* Given information
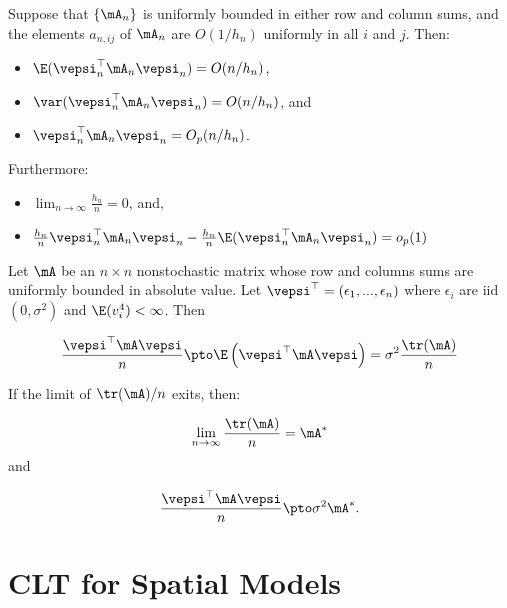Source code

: \documentclass[english,12pt]{book}\usepackage[]{graphicx}\usepackage[]{xcolor}
\begin{document}
\begin{lemma}\label{lemma:O-lemma-lee}
Suppose that  $\left\lbrace \mA_n\right\rbrace$ is uniformly bounded in either row and column sums, and the elements $a_{n, ij}$ of $\mA_n$ are $O(1/h_n)$ uniformly in all $i$ and $j$. Then:

\begin{itemize}
  \item $\E(\vepsi_n^\top\mA_n\vepsi_n) = O(n/h_n)$,
  \item $\var(\vepsi_n^\top\mA_n\vepsi_n)=O(n/h_n)$, and
  \item $\vepsi_n^\top\mA_n\vepsi_n = O_p(n/h_n)$.
\end{itemize}

Furthermore:

\begin{itemize}
\item $\lim_{n\to\infty}\frac{h_n}{n} = 0$, and,
\item $\frac{h_n}{n}\vepsi_n^\top\mA_n\vepsi_n - \frac{h_n}{n}\E(\vepsi_n^\top\mA_n\vepsi_n) = o_p(1)$
\end{itemize}
\end{lemma}


\begin{theorem}\label{teo:quadratic-forms-ley}
Let $\mA$ be an $n\times n$ nonstochastic matrix whose row and columns sums are uniformly bounded in absolute value. Let $\vepsi^{\top}=(\epsilon_1, ..., \epsilon_n)$ where $\epsilon_i$ are iid $(0, \sigma^2)$ and $\E(v_i^4)<\infty$. Then

\begin{equation*}
  \frac{\vepsi^\top \mA \vepsi}{n}\pto \E\left(\vepsi^\top \mA \vepsi\right) = \sigma^2\frac{\tr(\mA)}{n}
\end{equation*}

If the limit of $\tr(\mA)/n$ exits, then:

\begin{equation*}
\lim_{n\to\infty}\frac{\tr(\mA)}{n} = \mA^*
\end{equation*}
%
and

\begin{equation*}
  \frac{\vepsi^\top \mA \vepsi}{n}\pto \sigma^2\mA^*.
\end{equation*}
\end{theorem}




\section{CLT for Spatial Models}
\end{document}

* Exercise objective
Go through the entries and count the lines where the word "theorem" appears; give only the count.

* Exercise output
2